José António C. Moreira, Expresso online (078 01/07/2020)

1. Anda meio mundo a procurar circunscrever a difusão de “fake news”, para evitar que sejam estratégia para atingir fins menos nobres e possam perverter o jogo democrático. O outro meio mundo, parece ainda não ter despertado para o fenómeno, ingerindo e digerindo alegremente a informação que lhe é apresentada.

Nobre tarefa, sem dúvida, a desse primeiro meio mundo, envolvendo esforço e recursos gigantescos. Porém, pouca ou nenhuma atenção tem sido dedicada a controlar as “fake news” constantes dos relatórios de auditoria financeira às contas das empresas (“certificação legal de contas”), muitos deles preparados e assinados por auditores de nomeada.

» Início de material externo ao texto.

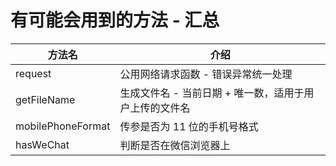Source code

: # 有可能会用到的方法 - 汇总

| 方法名            | 介绍                                                   |
| ----------------- | ------------------------------------------------------ |
| request           | 公用网络请求函数 - 错误异常统一处理                    |
| getFileName       | 生成文件名 - 当前日期 + 唯一数，适用于用户上传的文件名 |
| mobilePhoneFormat | 传参是否为 11 位的手机号格式                           |
| hasWeChat         | 判断是否在微信浏览器上                                 |



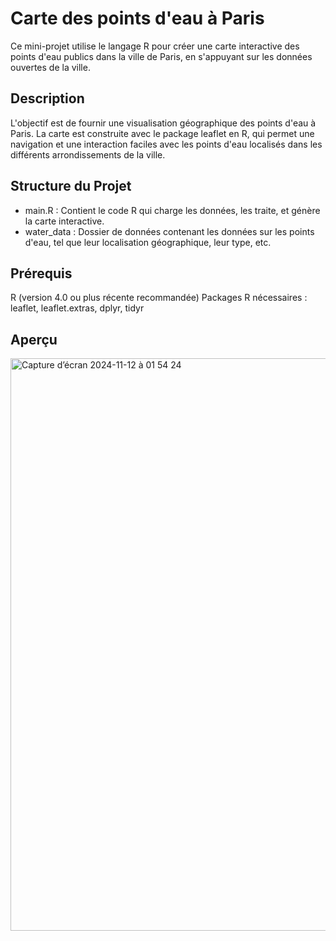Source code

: # Carte des points d'eau à Paris
Ce mini-projet utilise le langage R pour créer une carte interactive des points d'eau publics dans la ville de Paris, en s'appuyant sur les données ouvertes de la ville.

## Description
L'objectif est de fournir une visualisation géographique des points d'eau à Paris. La carte est construite avec le package leaflet en R, qui permet une navigation et une interaction faciles avec les points d'eau localisés dans les différents arrondissements de la ville.

## Structure du Projet
 - main.R : Contient le code R qui charge les données, les traite, et génère la carte interactive.
- water_data : Dossier de données contenant les données sur les points d'eau, tel que leur localisation géographique, leur type, etc.

## Prérequis
R (version 4.0 ou plus récente recommandée)
Packages R nécessaires : leaflet, leaflet.extras, dplyr, tidyr

## Aperçu
<img width="916" alt="Capture d’écran 2024-11-12 à 01 54 24" src="https://github.com/user-attachments/assets/3afb9a4c-021d-4fb9-8c26-8c1f236049c1">
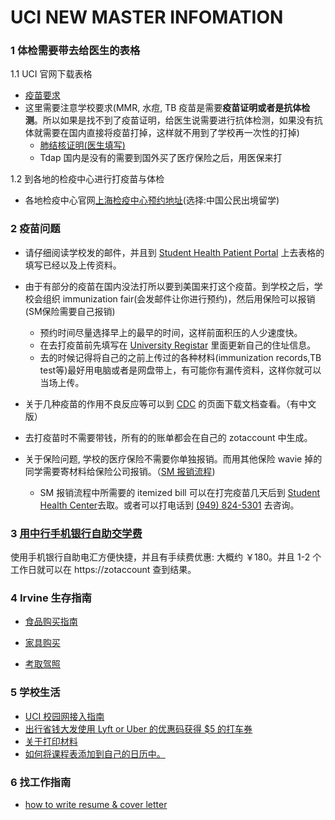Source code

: # UCI NEW MASTER INFOMATION

### 1 体检需要带去给医生的表格

 1.1 UCI 官网下载表格

-  [疫苗要求](https://shc.uci.edu/sites/default/files/docs/uc-immunization-requirements-recommendations-09222017.pdf)
-  这里需要注意学校要求(MMR, 水痘, TB 疫苗是需要**疫苗证明或者是抗体检测**。所以如果是找不到了疫苗证明，给医生说需要进行抗体检测，如果没有抗体就需要在国内直接将疫苗打掉，这样就不用到了学校再一次性的打掉)
   -  [肺结核证明(医生填写)](https://shc.uci.edu/sites/default/files/docs/uci-tb-health-assessment-form-june-2017.pdf)
   -  Tdap 国内是没有的需要到国外买了医疗保险之后，用医保来打

1.2 到各地的检疫中心进行打疫苗与体检

- 各地检疫中心官网[上海检疫中心预约地址](https://61.152.215.248/MEC/user/mec/choose)(选择:中国公民出境留学)

### 2 疫苗问题

- 请仔细阅读学校发的邮件，并且到 [Student Health Patient Portal]( https://osh.shs.uci.edu/)  上去表格的填写已经以及上传资料。

- 由于有部分的疫苗在国内没法打所以要到美国来打这个疫苗。到学校之后，学校会组织 immunization fair(会发邮件让你进行预约)，然后用保险可以报销(SM保险需要自己报销)

  - 预约时间尽量选择早上的最早的时间，这样前面积压的人少速度快。
  - 在去打疫苗前先填写在 [University Registar](https://www.reg.uci.edu/request/changeaddress.html) 里面更新自己的住址信息。
  - 去的时候记得将自己的之前上传过的各种材料(immunization records,TB test等)最好用电脑或者是网盘带上，有可能你有漏传资料，这样你就可以当场上传。

- 关于几种疫苗的作用不良反应等可以到 [CDC](http://www.immunize.org/vis/vis_chinese.asp) 的页面下载文档查看。（有中文版）

- 去打疫苗时不需要带钱，所有的的账单都会在自己的 zotaccount 中生成。

- 关于保险问题, 学校的医疗保险不需要你单独报销。而用其他保险 wavie 掉的同学需要寄材料给保险公司报销。（[SM 报销流程](https://mp.weixin.qq.com/s/q_Grp4UctI_YqzX_xHT8Hw)) 

  - SM 报销流程中所需要的 itemized bill 可以在打完疫苗几天后到 [Student Health Center](https://goo.gl/maps/dMFU9G93DTU2)去取。或者可以打电话到 [(949) 824-5301](tel:19498245301) 去咨询。


### 3 [用中行手机银行自助交学费](./fee/uci_pay_fee.md )

使用手机银行自助电汇方便快捷，并且有手续费优惠: 大概约 ￥180。并且 1-2 个工作日就可以在 https://zotaccount 查到结果。



### 4 Irvine 生存指南

- [食品购买指南](./buy_food_instruction.md)

- [家具购买](./buy_furnish_instruction.md)

- [考取驾照](./drive_licence.md)

### 5 学校生活

- [UCI 校园网接入指南](./uci_network_handbook.md)
- [出行省钱大发使用 Lyft or Uber 的优惠码获得 $5 的打车券](./ride.md)
- [关于打印材料](./printer.md)
- [如何将课程表添加到自己的日历中。](./classes.md)

### 6 找工作指南

- [how to write resume & cover letter](https://career.berkeley.edu/sites/default/files/pdf/Guide/ResumesCovLet.pdf)
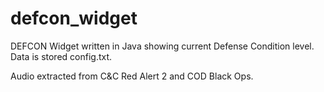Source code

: # defcon_widget

DEFCON Widget written in Java showing current Defense Condition level.
Data is stored config.txt.

Audio extracted from C&C Red Alert 2 and COD Black Ops.
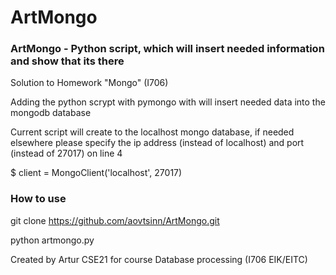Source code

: # ArtMongo
### ArtMongo - Python script, which will insert needed information and show that its there
Solution to Homework "Mongo" (I706)

Adding the python scrypt with pymongo with will insert needed data into the mongodb database

Current script will create to the localhost mongo database, if needed elsewhere please specify the ip address (instead of localhost) and port (instead of 27017) on line 4


$ client = MongoClient('localhost', 27017)


### How to use

git clone https://github.com/aovtsinn/ArtMongo.git

python artmongo.py


Created by Artur CSE21 for course Database processing (I706 EIK/EITC)
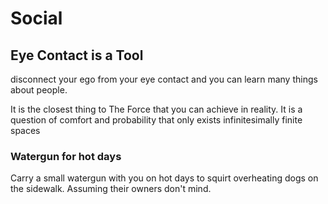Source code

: # Social

## Eye Contact is a Tool
disconnect your ego from your eye contact and you can learn many things about people. 

It is the closest thing to The Force that you can achieve in reality. It is a question of comfort and probability that only exists infinitesimally finite spaces

### Watergun for hot days
Carry a small watergun with you on hot days to squirt overheating dogs on the sidewalk. Assuming their owners don't mind.
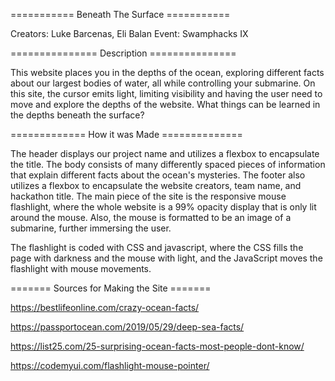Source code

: =========== Beneath The Surface ===========

Creators: Luke Barcenas, Eli Balan
Event: Swamphacks IX


=============== Description ===============

This website places you in the depths of 
the ocean, exploring different facts about 
our largest bodies of water, all while 
controlling your submarine. On this site, 
the cursor emits light, limiting visibility 
and having the user need to move and explore 
the depths of the website. What things can 
be learned in the depths beneath the surface?


============= How it was Made ==============

The header displays our project name and 
utilizes a flexbox to encapsulate the title. 
The body consists of many differently spaced 
pieces of information that explain different 
facts about the ocean's mysteries. The footer 
also utilizes a flexbox to encapsulate the 
website creators, team name, and hackathon 
title. The main piece of the site is the 
responsive mouse flashlight, where the whole 
website is a 99% opacity display that is only 
lit around the mouse. Also, the mouse is 
formatted to be an image of a submarine, 
further immersing the user.

The flashlight is coded with CSS and javascript, 
where the CSS fills the page with darkness and 
the mouse with light, and the JavaScript moves 
the flashlight with mouse movements.


======= Sources for Making the Site =======

https://bestlifeonline.com/crazy-ocean-facts/

https://passportocean.com/2019/05/29/deep-sea-facts/

https://list25.com/25-surprising-ocean-facts-most-people-dont-know/

https://codemyui.com/flashlight-mouse-pointer/
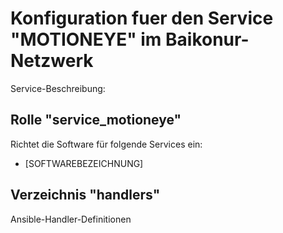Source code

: # Konfiguration fuer den Service "MOTIONEYE" im Baikonur-Netzwerk
Service-Beschreibung:

## Rolle "service_motioneye"
Richtet die Software für folgende Services ein:
* [SOFTWAREBEZEICHNUNG]

## Verzeichnis "handlers"
Ansible-Handler-Definitionen
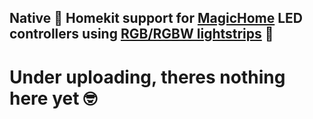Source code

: ## Native  Homekit support for [MagicHome](http://s.click.aliexpress.com/e/_dUz673r) LED controllers using [RGB/RGBW lightstrips](http://s.click.aliexpress.com/e/_dUgIncp) 🌈

# Under uploading, theres nothing here yet 🤓
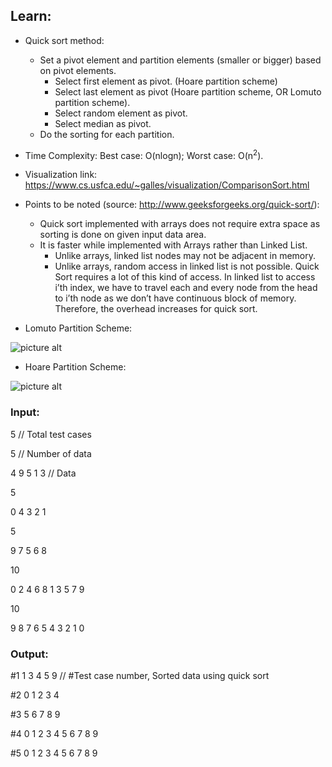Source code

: ## Learn:
- Quick sort method:
  - Set a pivot element and partition elements (smaller or bigger) based on pivot elements.
    - Select first element as pivot. (Hoare partition scheme)
    - Select last element as pivot (Hoare partition scheme, OR Lomuto partition scheme).
    - Select random element as pivot.
    - Select median as pivot.
  - Do the sorting for each partition.

- Time Complexity: Best case: O(nlogn); Worst case: O(n<sup>2</sup>).

- Visualization link: https://www.cs.usfca.edu/~galles/visualization/ComparisonSort.html

- Points to be noted (source: http://www.geeksforgeeks.org/quick-sort/):
  - Quick sort implemented with arrays does not require extra space as sorting is done on given input data area.
  - It is faster while implemented with Arrays rather than Linked List.
    - Unlike arrays, linked list nodes may not be adjacent in memory.
    - Unlike arrays, random access in linked list is not possible. Quick Sort requires a lot of this kind of access. In linked list to access i’th index, we have to travel each and every node from the head to i’th node as we don’t have continuous block of memory. Therefore, the overhead increases for quick sort.

- Lomuto Partition Scheme:

![picture alt](https://github.com/ami-arkhan/study-materials/blob/master/codes/sorting/quick-sort/quick_sort.png "Quick Sort")

- Hoare Partition Scheme:

![picture alt](https://github.com/ami-arkhan/study-materials/blob/master/codes/sorting/quick-sort/quick_sort_animation.gif "Quick Sort Animation")



### Input:
5   // Total test cases

5   // Number of data

4 9 5 1 3   // Data

5

0 4 3 2 1

5

9 7 5 6 8

10

0 2 4 6 8 1 3 5 7 9

10

9 8 7 6 5 4 3 2 1 0



### Output:
#1 1 3 4 5 9    // #Test case number, Sorted data using quick sort

#2 0 1 2 3 4

#3 5 6 7 8 9

#4 0 1 2 3 4 5 6 7 8 9

#5 0 1 2 3 4 5 6 7 8 9
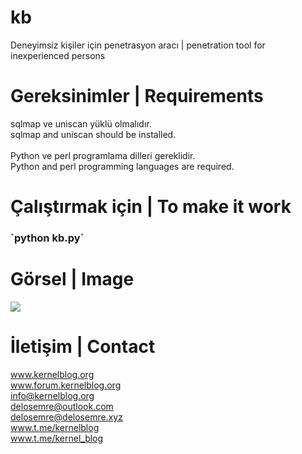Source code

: # kb
Deneyimsiz kişiler için penetrasyon aracı | penetration tool for inexperienced persons

# Gereksinimler | Requirements
sqlmap ve uniscan yüklü olmalıdır. <br>
sqlmap and uniscan should be installed.
<br>
<br>
Python ve perl programlama dilleri gereklidir. <br>
Python and perl programming languages are required.

# Çalıştırmak için | To make it work

<h3>`python kb.py`</h3>

# Görsel | Image

![](https://raw.githubusercontent.com/kernelblog/kb/master/kb_g%C3%B6rsel.jpeg)

# İletişim | Contact

www.kernelblog.org <br>
www.forum.kernelblog.org <br>
info@kernelblog.org <br>
delosemre@outlook.com <br>
delosemre@delosemre.xyz <br>
www.t.me/kernelblog <br>
www.t.me/kernel_blog <br>
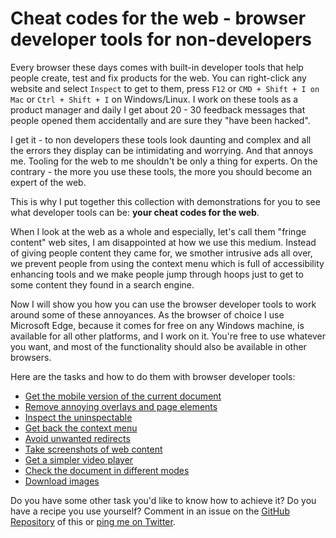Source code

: # Cheat codes for the web - browser developer tools for non-developers

Every browser these days comes with built-in developer tools that help people create, test and fix products for the web. You can right-click any website and select `Inspect` to get to them, press `F12` or `CMD + Shift + I on Mac` or `Ctrl + Shift + I` on Windows/Linux. I work on these tools as a product manager and daily I get about 20 - 30 feedback messages that people opened them accidentally and are sure they "have been hacked".

I get it - to non developers these tools look daunting and complex and all the errors they display can be intimidating and worrying. And that annoys me. Tooling for the web to me shouldn't be only a thing for experts. On the contrary - the more you use these tools, the more you should become an expert of the web. 

This is why I put together this collection with demonstrations for you to see what developer tools can be: **your cheat codes for the web**.

When I look at the web as a whole and especially, let's call them "fringe content" web sites, I am disappointed at how we use this medium. Instead of giving people content they came for, we smother intrusive ads all over, we prevent people from using the context menu which is full of accessibility enhancing tools and we make people jump through hoops just to get to some content they found in a search engine.

Now I will show you how you can use the browser developer tools to work around some of these annoyances. As the browser of choice I use Microsoft Edge, because it comes for free on any Windows machine, is available for all other platforms, and I work on it. You're free to use whatever you want, and most of the functionality should also be available in other browsers. 

Here are the tasks and how to do them with browser developer tools:

* [Get the mobile version of the current document](mobile.md)
* [Remove annoying overlays and page elements](overlays.md)
* [Inspect the uninspectable](inspect-no-context.md)
* [Get back the context menu](context-menu.md)
* [Avoid unwanted redirects](remove-redirects.md)
* [Take screenshots of web content](screenshots.md)
* [Get a simpler video player](videoplayer.md)
* [Check the document in different modes](page-modes.md)
* [Download images](download-images.md)

Do you have some other task you'd like to know how to achieve it? Do you have a recipe you use yourself? Comment in an issue on the [GitHub Repository](https://github.com/codepo8/web-cheatcodes) of this or [ping me on Twitter](https://twitter.com/codepo8).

Por exemplo, a poucos dias do colapso do Banco Espírito Santo (BES), a empresa de auditoria, que lhe cobrava anualmente milhões de euros pelo trabalho de certificação, escrevia no seu relatório que as contas refletiam de forma “verdadeira e apropriada” a atividade do período, bem como a posição financeira à data do balanço. Uma “fake news”, como todos os contribuintes portugueses hoje, dolorosamente, sabem.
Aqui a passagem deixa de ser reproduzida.